Tuesday, January 29, 2008


Living Things garnered a lot of attention for two reasons; the fact that their record was delayed due to record label politics and well, the band’s own politics. Simply put, they won’t be throwing any parties for President Bush anytime soon.
But those facts and sentiments don’t really matter. What matters is that Ahead of the Lions is a spot on gravelly rock and roll record thick with anti everything and heavy on velvety smooth attitude.
The tracks borrow much from the past while addressing the present.
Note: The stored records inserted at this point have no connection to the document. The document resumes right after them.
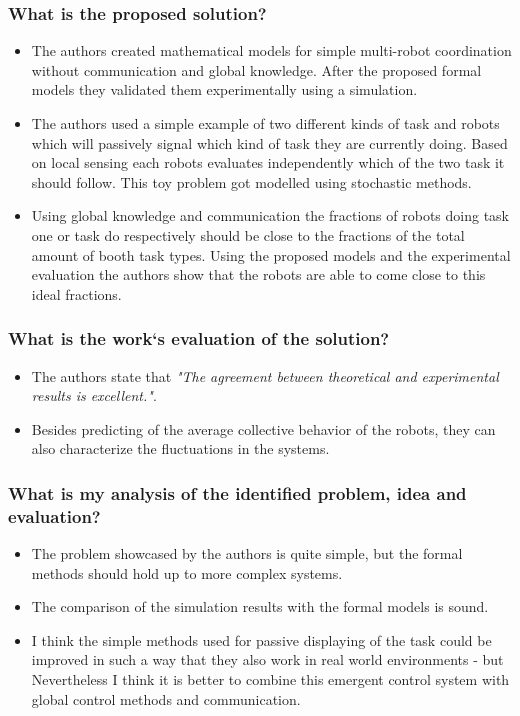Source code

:     \subsubsection*{What is the proposed solution?}
    \begin{itemize}
        \item The authors created mathematical models for simple multi-robot coordination without communication and global knowledge. After the proposed formal models they validated them experimentally using a simulation.
        \item The authors used a simple example of two different kinds of task and robots which will passively signal which kind of task they are currently doing. Based on local sensing each robots evaluates independently which of the two task it should follow. This toy problem got modelled using  stochastic methods.
        \item Using global knowledge and communication the fractions of robots doing task one or task do respectively should be close to the fractions of the total amount of booth task types. Using the proposed models and the experimental evaluation the authors show that the robots are able to come close to this ideal fractions.
    \end{itemize}
    \subsubsection*{What is the work`s evaluation of the solution?}
    \begin{itemize}
        \item The authors state that \emph{"The agreement between theoretical and experimental results is excellent."}. 
        \item Besides predicting of the average collective behavior of the robots, they can also characterize the fluctuations in the systems.
    \end{itemize}
    \subsubsection*{What is my analysis of the identified problem, idea and evaluation?}
    \begin{itemize}
        \item The problem showcased by the authors is quite simple, but the formal methods should hold up to more complex systems.
        \item The comparison of the simulation results with the formal models is sound. 
        \item I think the simple methods used for passive displaying of the task could be improved in such a way that they also work in real world environments - but Nevertheless I think it is better to combine this emergent control system with  global control methods and communication.
    \end{itemize}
You can’t help but think of the New York Dolls, Blue Oyster Cult, The Cramps, The Rolling Stones and their hometown heroes the MC5. The album is a political diatribe in the form of modern music.
On ‘I Owe’ the government target couldn’t be any clearer and its revolving guitar riff is punctuated with a slurred I Owe. We all got to lay low, They got you under control Lillian Berlin sings.
Ahead of the Lions is littered with young people shipped off and ready to die, political intrusion, social hypocrisy, new revolution and pure angst. Being a new band against the war isn’t anything new recently but what propels Lions ahead is its lack of posturing and torment. The frustration, on many songs, is sung with restraint and melody alone. Its protest is evident in the lyrics but disguised in medium tempo guitar riffs and textured, low sung, vocals.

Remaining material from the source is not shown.